A global pact will cut the price of lenacapavir, a long-acting HIV prevention injection, to about $40 per person a year across 120 low- and middle-income countries by 2027, opening access to millions and bolstering efforts to curb new infections.
The agreement—announced Wednesday by the Clinton Foundation with partners including the Gates Foundation and South Africa’s Wits RHI—follows talks with manufacturers and comes as the branded product, priced around $28,000 annually, begins limited rollout this year.
Lenacapavir, taken twice yearly, blocks HIV replication inside cells and in July won World Health Organization backing for prevention, after earlier approvals by the U.S. Food and Drug Administration and the European Commission. A generic version is planned pending regulatory clearance, with availability targeted within roughly 18 months.
Advocates say long-acting options could be transformative for groups with high infection risk—adolescent girls and young women, LGBT people, sex workers and people who use drugs—where adherence to daily oral pre-exposure prophylaxis (PrEP) is challenging. Only about 18% of those who could benefit currently access PrEP, the Gates Foundation estimates.

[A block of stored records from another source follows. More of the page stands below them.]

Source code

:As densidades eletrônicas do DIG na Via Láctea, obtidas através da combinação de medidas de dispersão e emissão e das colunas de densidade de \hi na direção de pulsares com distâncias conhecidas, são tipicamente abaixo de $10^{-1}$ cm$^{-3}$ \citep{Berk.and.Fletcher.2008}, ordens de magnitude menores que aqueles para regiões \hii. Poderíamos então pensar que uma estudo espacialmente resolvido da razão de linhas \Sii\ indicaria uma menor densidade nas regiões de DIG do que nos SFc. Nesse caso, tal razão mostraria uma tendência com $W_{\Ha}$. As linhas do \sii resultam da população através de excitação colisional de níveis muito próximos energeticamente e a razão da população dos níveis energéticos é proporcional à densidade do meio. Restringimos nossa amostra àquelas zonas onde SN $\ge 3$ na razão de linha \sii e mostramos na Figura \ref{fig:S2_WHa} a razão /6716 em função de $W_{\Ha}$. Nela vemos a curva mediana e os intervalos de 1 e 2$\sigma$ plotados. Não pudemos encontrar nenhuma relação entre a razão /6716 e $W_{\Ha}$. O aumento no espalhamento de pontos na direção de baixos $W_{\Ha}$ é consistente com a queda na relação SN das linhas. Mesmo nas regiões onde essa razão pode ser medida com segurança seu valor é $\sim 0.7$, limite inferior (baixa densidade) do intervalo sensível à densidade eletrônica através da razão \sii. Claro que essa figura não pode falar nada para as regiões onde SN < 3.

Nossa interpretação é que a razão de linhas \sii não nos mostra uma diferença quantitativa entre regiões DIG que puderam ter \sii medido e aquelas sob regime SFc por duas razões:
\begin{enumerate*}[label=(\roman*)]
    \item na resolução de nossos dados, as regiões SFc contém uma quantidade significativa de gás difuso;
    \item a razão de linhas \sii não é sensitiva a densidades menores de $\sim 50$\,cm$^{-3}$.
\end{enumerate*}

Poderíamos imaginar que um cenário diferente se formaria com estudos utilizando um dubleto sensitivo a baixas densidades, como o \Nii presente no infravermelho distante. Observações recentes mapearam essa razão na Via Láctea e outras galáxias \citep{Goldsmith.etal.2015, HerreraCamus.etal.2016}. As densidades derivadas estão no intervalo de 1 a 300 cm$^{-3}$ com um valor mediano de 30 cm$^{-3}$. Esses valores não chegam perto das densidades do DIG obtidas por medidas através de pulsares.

Researchers say even modest uptake could have outsized impact; one modeling study suggests reaching 4% of the population could avert up to 20% of new infections. Lenacapavir is also being studied for treatment regimens.
UNAIDS estimates more than 40 million people are living with HIV worldwide. Despite progress since 2000, about 1.3 million people acquired HIV last year and over 600,000 died of AIDS-related illnesses. South Africa, with nearly eight million people living with HIV, is among countries expected to receive the lower-cost injection.